Dassault rolled-out its Falcon 5X on 2 June during a ceremony at its 64-year-old final assembly facility in Bordeaux-Mérignac, southwest France.
The milestone took place before a specially selected audience of customers, operators, suppliers and regulators. First flight of the large-cabin, long-range business jet is scheduled for the third quarter of this year.
The 5X was unveiled at the National Business Aviation Association convention and exhibition in October 2013, and is the French airframer’s first clean-sheet design since the long-range 7X was unveiled in 2001.
With a fuselage diameter of 2.7m (8.9ft) and a cabin height of 1.98m, the 16-passenger 5X is the largest aircraft in Dassault’s six-strong high-end business jet family, and boasts the widest cabin cross section of any traditional business jet.
The aircraft is pitched against the Gulfstream G450, G500, G600 and Bombardier Global 5000 and is powered by two 11,450lb-thrust (51kN) Snecma Silvercrest engines, marking the first time a Falcon has been launched with an all-new powerplant, or one produced by a French manufacturer.
DassaultThe type is projected to have a maximum speed of 370kt (685km/h), a maximum take-off weight of 31,600kg (69,700lb), a range of 5,200nm (9,630km) and an approach speed of 105kt.
Other new features include the latest iteration of Dassault’s EASy flightdeck, an ultra-efficient wing, an advanced digital flight control system derived from the Rafale fighter and a unique window in the ceiling of the cabin which gives a direct view of the sky above.

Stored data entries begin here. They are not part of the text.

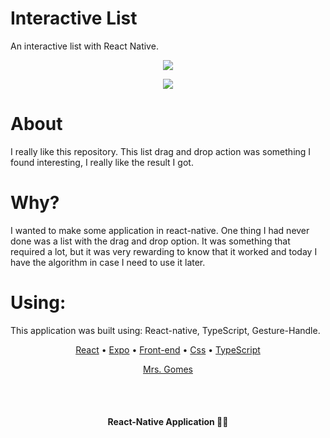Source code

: # Interactive List

An interactive list with React Native.

<p align="center">
	<img src="https://github.com/GgvGomes/interactive_list/assets/80273727/ef662480-d6c4-4107-85f3-c69de90076b6" />
</p>

<p align="center">
	<img src="https://github.com/GgvGomes/interactive_list/assets/80273727/2a02544f-be7a-4ec2-81bf-df2277f1e609" />
</p>

# About

I really like this repository. This list drag and drop action was something I found interesting, I really like the result I got.

# Why?

I wanted to make some application in react-native. One thing I had never done was a list with the drag and drop option. It was something that required a lot, but it was very rewarding to know that it worked and today I have the algorithm in case I need to use it later.

# Using:

This application was built using: React-native, TypeScript, Gesture-Handle.

<p align="center">
 <a href="#">React</a> • 
 <a href="#">Expo</a> • 
 <a href="#">Front-end</a> • 
 <a href="#">Css</a> • 
 <a href="#">TypeScript</a> 
</p>

<p align="center">
<a href="#autor">Mrs. Gomes</a>
</p>

<br/><br/>
<h4 align="center"> 
	 React-Native Application 🚀🔥
</h4>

Speaking at the event, Dassault Aviation chairman and chief executive Eric Trappier said: “The 5X was designed to answer operator demand for an aircraft in the 5,000nm range that could provide more space and comfort than existing large-body jets, while combining the handling qualities, the low speed performance and operating economics which are the hallmark of Falcons.”
Trappier adds that the programme has been welcomed enthusiastically by its customers, but will not specify order numbers. He says: “We expect it to become every bit as popular as the 7X – the fastest selling Falcon we’ve ever built.”
Certification and service entry is earmarked for 2017.
The $45 million 5X is being developed in parallel with the airframer’s flagship type, the ultra-long-range 8X. The 6,450nm-range trijet - a longer legged and stretched version of the 7X - is scheduled for certification and service entry next year.